God preaches, a noted Clergyman – And the sermon is never long, So instead of getting to Heaven, at last – I’m going, all along.
~ Emily Dickinson (The Poems of Emily Dickinson, #236)
Save your sermons for someone that’s afraid to love If you knew what I feel then you couldn’t be so sure I’ll be right here lying in the hands of God If you feel angels in your head Teardrop of joy runs down your face You will rise ~ Dave Matthews ♫ (Lying in the Hands of God) ♫
Adrift! A little boat adrift! And night is coming down! Will no one guide a little boat Unto the nearest town?
So sailors say — on yesterday — Just as the dusk was brown One little boat gave up its strife And gurgled down and down
So angels say — on yesterday — Just as the dawn was red One little boat — o’erspent with gales — Retrimmed its masts — redecked its sails — And shot — exultant on!
~ Emily Dickinson (The Poems of Emily Dickinson, #6)
Now that I have a Kindle and can read for hours on end without bothering my eyes, I have delved into a huge comprehensive biography of the life of Emily Dickinson, My Wars Are Laid Away in Books: The Life of Emily Dickinson.
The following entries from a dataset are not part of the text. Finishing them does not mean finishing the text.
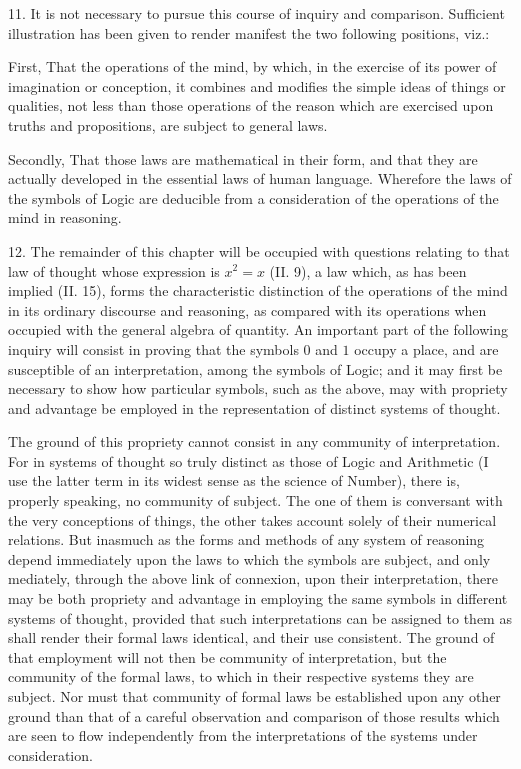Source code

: \documentclass[oneside]{book}
\begin{document}
11. It is not necessary to pursue this course of inquiry and
comparison. Sufficient illustration has been given to render manifest
the two following positions, viz.:

First, That the operations of the mind, by which, in the
exercise of its power of imagination or conception, it combines
and modifies the simple ideas of things or qualities, not less than
those operations of the reason which are exercised upon truths
and propositions, are subject to general laws.

Secondly, That those laws are mathematical in their form,
and that they are actually developed in the essential laws of
human language. Wherefore the laws of the symbols of Logic
are deducible from a consideration of the operations of the mind
in reasoning.

12. The remainder of this chapter will be occupied with
questions relating to that law of thought whose expression is
$x^2 = x$ (II. 9), a law which, as has been implied (II. 15), forms
the characteristic distinction of the operations of the mind in its
ordinary discourse and reasoning, as compared with its operations
when occupied with the general algebra of quantity. An important
part of the following inquiry will consist in proving that
the symbols $0$ and $1$ occupy a place, and are susceptible of an
interpretation, among the symbols of Logic; and it may first be
necessary to show how particular symbols, such as the above,
may with propriety and advantage be employed in the representation
of distinct systems of thought.

The ground of this propriety cannot consist in any community
of interpretation. For in systems of thought so truly
distinct as those of Logic and Arithmetic (I use the latter term
in its widest sense as the science of Number), there is, properly
speaking, no community of subject. The one of them is conversant
with the very conceptions of things, the other takes account
solely of their numerical relations. But inasmuch as the forms
and methods of any system of reasoning depend immediately upon
the laws to which the symbols are subject, and only mediately,
through the above link of connexion, upon their interpretation,
there may be both propriety and advantage in employing the
same symbols in different systems of thought, provided that such
interpretations can be assigned to them as shall render their formal
laws identical, and their use consistent. The ground of that
employment will not then be community of interpretation, but
the community of the formal laws, to which in their respective
systems they are subject. Nor must that community of formal
laws be established upon any other ground than that of a careful
observation and comparison of those results which are seen to
flow independently from the interpretations of the systems under
consideration.
\end{document}
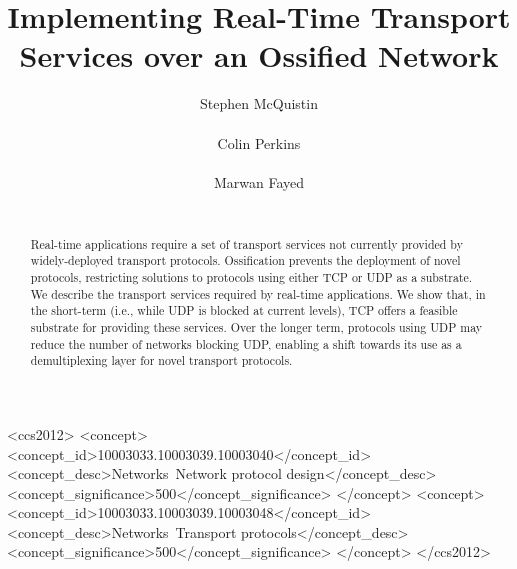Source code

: \documentclass[10pt]{sig-alternate-05-2015}
\begin{document}
\title{Implementing Real-Time Transport Services over an Ossified Network}
\author{
  \alignauthor
    Stephen McQuistin\\
    \\
  \alignauthor
    Colin Perkins\\
    \\
  \alignauthor
    Marwan Fayed\\
    \\
}


\maketitle
\begin{abstract}


Real-time applications require a set of transport services not currently
provided by widely-deployed transport protocols. Ossification prevents the
deployment of novel protocols, restricting solutions to protocols using
either TCP or UDP as a substrate. We describe the transport services
required by real-time applications. We show that, in the short-term (i.e.,
while UDP is blocked at current levels), TCP offers a feasible substrate
for providing these services. Over the longer term, protocols using UDP
may reduce the number of networks blocking UDP, enabling a shift towards
its use as a demultiplexing layer for novel transport protocols.

\end{abstract}
\begin{CCSXML}
  <ccs2012>
    <concept>
      <concept_id>10003033.10003039.10003040</concept_id>
      <concept_desc>Networks~Network protocol design</concept_desc>
      <concept_significance>500</concept_significance>
    </concept>
    <concept>
      <concept_id>10003033.10003039.10003048</concept_id>
      <concept_desc>Networks~Transport protocols</concept_desc>
      <concept_significance>500</concept_significance>
    </concept>
  </ccs2012>
\end{CCSXML}
\end{document}
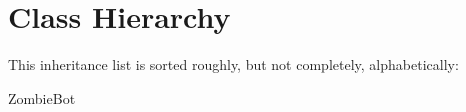 \section{Class Hierarchy}
This inheritance list is sorted roughly, but not completely, alphabetically\+:\begin{DoxyCompactList}
\item {}
\item {}
\item {}
\item {}
\item {}
\item Zombie\+Bot\begin{DoxyCompactList}
\item {}
\end{DoxyCompactList}
\end{DoxyCompactList}
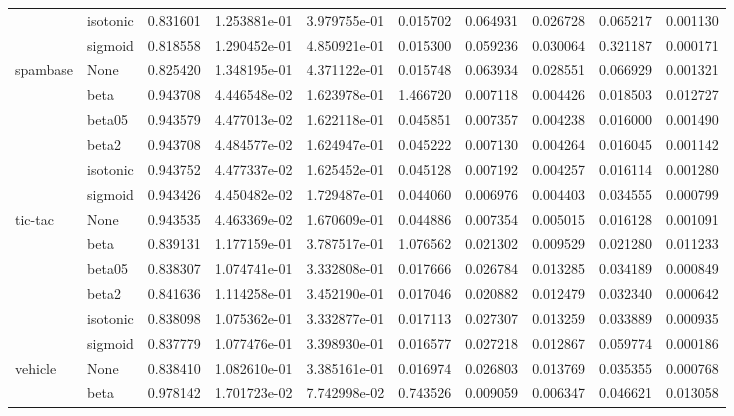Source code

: \begin{tabular}{llrrrrrrrr}
        & isotonic &  0.831601 &  1.253881e-01 &  3.979755e-01 &   0.015702 &  0.064931 &  0.026728 &  0.065217 &  0.001130 \\
        & sigmoid &  0.818558 &  1.290452e-01 &  4.850921e-01 &   0.015300 &  0.059236 &  0.030064 &  0.321187 &  0.000171 \\
spambase & None &  0.825420 &  1.348195e-01 &  4.371122e-01 &   0.015748 &  0.063934 &  0.028551 &  0.066929 &  0.001321 \\
        & beta &  0.943708 &  4.446548e-02 &  1.623978e-01 &   1.466720 &  0.007118 &  0.004426 &  0.018503 &  0.012727 \\
        & beta05 &  0.943579 &  4.477013e-02 &  1.622118e-01 &   0.045851 &  0.007357 &  0.004238 &  0.016000 &  0.001490 \\
        & beta2 &  0.943708 &  4.484577e-02 &  1.624947e-01 &   0.045222 &  0.007130 &  0.004264 &  0.016045 &  0.001142 \\
        & isotonic &  0.943752 &  4.477337e-02 &  1.625452e-01 &   0.045128 &  0.007192 &  0.004257 &  0.016114 &  0.001280 \\
        & sigmoid &  0.943426 &  4.450482e-02 &  1.729487e-01 &   0.044060 &  0.006976 &  0.004403 &  0.034555 &  0.000799 \\
tic-tac & None &  0.943535 &  4.463369e-02 &  1.670609e-01 &   0.044886 &  0.007354 &  0.005015 &  0.016128 &  0.001091 \\
        & beta &  0.839131 &  1.177159e-01 &  3.787517e-01 &   1.076562 &  0.021302 &  0.009529 &  0.021280 &  0.011233 \\
        & beta05 &  0.838307 &  1.074741e-01 &  3.332808e-01 &   0.017666 &  0.026784 &  0.013285 &  0.034189 &  0.000849 \\
        & beta2 &  0.841636 &  1.114258e-01 &  3.452190e-01 &   0.017046 &  0.020882 &  0.012479 &  0.032340 &  0.000642 \\
        & isotonic &  0.838098 &  1.075362e-01 &  3.332877e-01 &   0.017113 &  0.027307 &  0.013259 &  0.033889 &  0.000935 \\
        & sigmoid &  0.837779 &  1.077476e-01 &  3.398930e-01 &   0.016577 &  0.027218 &  0.012867 &  0.059774 &  0.000186 \\
vehicle & None &  0.838410 &  1.082610e-01 &  3.385161e-01 &   0.016974 &  0.026803 &  0.013769 &  0.035355 &  0.000768 \\
        & beta &  0.978142 &  1.701723e-02 &  7.742998e-02 &   0.743526 &  0.009059 &  0.006347 &  0.046621 &  0.013058 \\

\end{tabular}
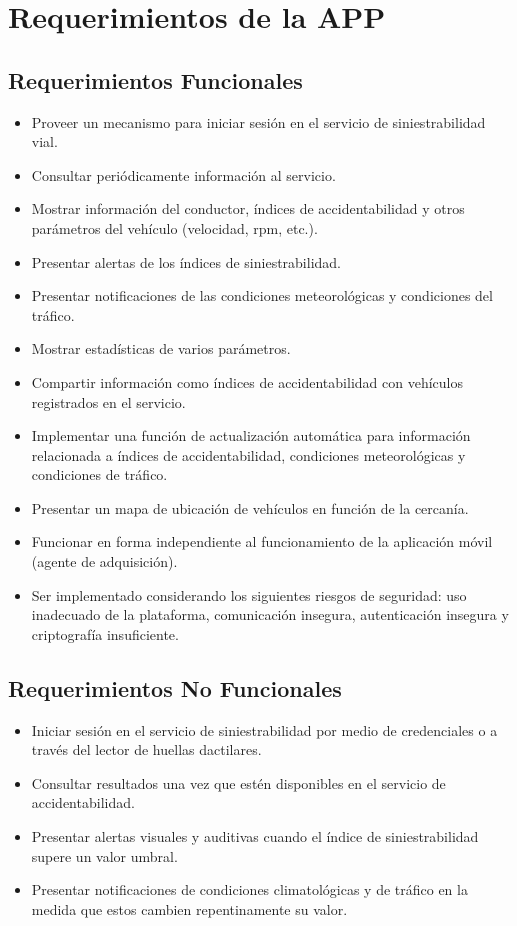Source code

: \documentclass[a4paper,10pt, oneside, titlepage]{article}
\begin{document}
	\section{Requerimientos de la APP}
	\subsection{Requerimientos Funcionales}
	\begin{itemize}
		\item Proveer un mecanismo para iniciar sesión en el servicio de siniestrabilidad vial.
		\item Consultar periódicamente información al servicio.
		\item Mostrar información del conductor, índices de accidentabilidad y otros parámetros del vehículo (velocidad, rpm, etc.).
		\item Presentar alertas de los índices de siniestrabilidad.
		\item Presentar notificaciones de las condiciones meteorológicas y condiciones del tráfico.
		\item Mostrar estadísticas de varios parámetros.
		\item Compartir información como índices de accidentabilidad con vehículos registrados en el servicio.
		\item Implementar una función de actualización automática para información relacionada a índices de accidentabilidad, condiciones meteorológicas y condiciones de tráfico.
		\item Presentar un mapa de ubicación de vehículos en función de la cercanía.
		\item Funcionar en forma independiente al funcionamiento de la aplicación móvil (agente de adquisición).
		\item Ser implementado considerando los siguientes riesgos de seguridad: uso inadecuado de la plataforma, comunicación insegura, autenticación insegura y criptografía insuficiente.
	\end{itemize}
	\subsection{Requerimientos No Funcionales}
	\begin{itemize}
		\item Iniciar sesión en el servicio de siniestrabilidad por medio de credenciales o a través del lector de huellas dactilares.
		\item Consultar resultados una vez que estén disponibles en el servicio de accidentabilidad.
		\item Presentar alertas visuales y auditivas cuando el índice de siniestrabilidad supere un valor umbral.
		\item Presentar notificaciones de condiciones climatológicas y de tráfico en la medida que estos cambien repentinamente su valor.
	\end{itemize}
	
\end{document}

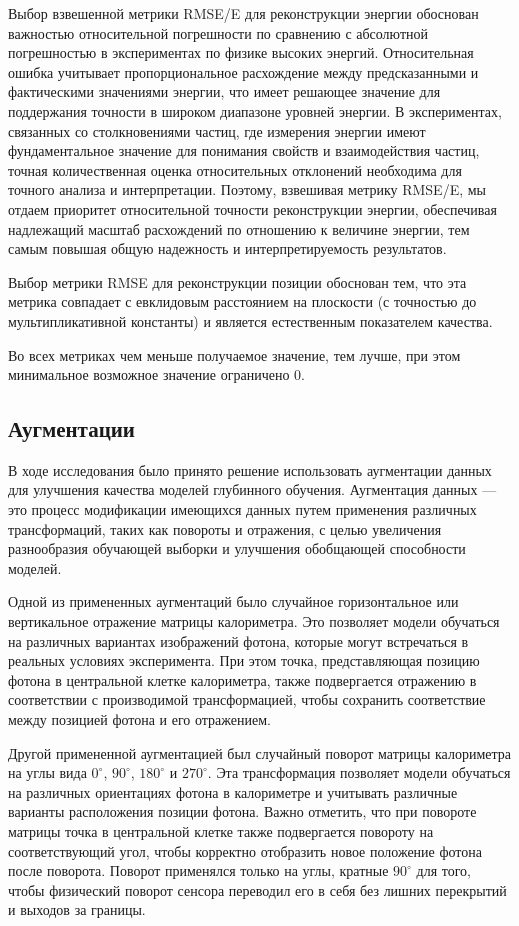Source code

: \documentclass[a4paper,12pt]{extarticle}
\begin{document}
Выбор взвешенной метрики \textsf{RMSE/E} для реконструкции энергии обоснован важностью относительной погрешности по сравнению с абсолютной погрешностью в экспериментах по физике высоких энергий. Относительная ошибка учитывает пропорциональное расхождение между предсказанными и фактическими значениями энергии, что имеет решающее значение для поддержания точности в широком диапазоне уровней энергии. В экспериментах, связанных со столкновениями частиц, где измерения энергии имеют фундаментальное значение для понимания свойств и взаимодействия частиц, точная количественная оценка относительных отклонений необходима для точного анализа и интерпретации. Поэтому, взвешивая метрику \textsf{RMSE/E}, мы отдаем приоритет относительной точности реконструкции энергии, обеспечивая надлежащий масштаб расхождений по отношению к величине энергии, тем самым повышая общую надежность и интерпретируемость результатов.

Выбор метрики \textsf{RMSE} для реконструкции позиции обоснован тем, что эта метрика совпадает с евклидовым расстоянием на плоскости (с точностью до мультипликативной константы) и является естественным показателем качества.

Во всех метриках чем меньше получаемое значение, тем лучше, при этом минимальное возможное значение ограничено $0$.

\subsection{Аугментации}
\label{subsection:augmentations}

В ходе исследования было принято решение использовать аугментации данных для улучшения качества моделей глубинного обучения. Аугментация данных --- это процесс модификации имеющихся данных путем применения различных трансформаций, таких как повороты и отражения, с целью увеличения разнообразия обучающей выборки и улучшения обобщающей способности моделей.

Одной из примененных аугментаций было случайное горизонтальное или вертикальное отражение матрицы калориметра. Это позволяет модели обучаться на различных вариантах изображений фотона, которые могут встречаться в реальных условиях эксперимента. При этом точка, представляющая позицию фотона в центральной клетке калориметра, также подвергается отражению в соответствии с производимой трансформацией, чтобы сохранить соответствие между позицией фотона и его отражением.

Другой примененной аугментацией был случайный поворот матрицы калориметра на углы вида $0^{\circ}$, $90^{\circ}$, $180^{\circ}$ и $270^{\circ}$. Эта трансформация позволяет модели обучаться на различных ориентациях фотона в калориметре и учитывать различные варианты расположения позиции фотона. Важно отметить, что при повороте матрицы точка в центральной клетке также подвергается повороту на соответствующий угол, чтобы корректно отобразить новое положение фотона после поворота. Поворот применялся только на углы, кратные $90^{\circ}$ для того, чтобы физический поворот сенсора переводил его в себя без лишних перекрытий и выходов за границы.
\end{document}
The above poem struck a chord with me.
What I’ve been learning is that Emily grappled with an exhausting spiritual struggle during her childhood and young adulthood. One by one more and more of her family members and friends experienced evangelical conversions each time a revival made its way to her mother’s church in Amherst, Massachusetts. Emily was never moved to convert, winding up a solitary holdout, and I suspect it was the hypocrisy and inconsistencies in the dogma as presented by her teachers and ministers that never sat well with her.
Some keep the Sabbath going to Church — I keep it, staying at Home — With a Bobolink for a Chorister — And an Orchard, for a Dome — ~ Emily Dickinson (The Poems of Emily Dickinson, #236)
Emily found spiritual fulfillment and ecstasy in nature. I think it can be found in the creative arts, too, and in healing. I will read on, as I just got to the “Adrift!” poem yesterday, but my feeling is that once she made peace with this realization, she was able re-trim her masts, re-deck her sails, and get on with her true vocation, her poetry, her spiritual expression, her own way of worshiping.
As a child my intuition rebelled against my father’s atheism. The first chance I got I latched on to a religion with just as much oppressive dogmatism as the scientific atheism from which I was trying to escape. But while ‘gurgling down’ in my spiritual struggle, it slowly dawned on me that religion and science are simply different ways of trying to make sense of and explain the world and the universe. The assumptions of both can be terribly flawed and misguided. Organized religion and organized science can both be dogmatic and self-righteous. People who worship science, in my opinion, give up their own experience of the divine to the men in lab coats, our modern-day priests. Ideally there is a balance between Logic and Wonder, however.
When I started reading Emerson and Dickinson I found myself home at last with the ideas of transcendentalists:
The transcendentalists felt the presence of God in their intuition, but they advised that intuition should be guided by reason, and not follow its own course unaided. They discerned that God speaks directly to the self within us. They stressed the value and importance of personal mystical experience over beliefs, doctrines, rituals, and institutions. All their insights derived from their inner life. Their movement was a reaffirmation of the inner way of introversion or interiority. ~ Wayne Teasdale (The Mystic Heart: Discovering a Universal Spirituality in the World’s Religions)
How I admire Emily for holding on to her inner life!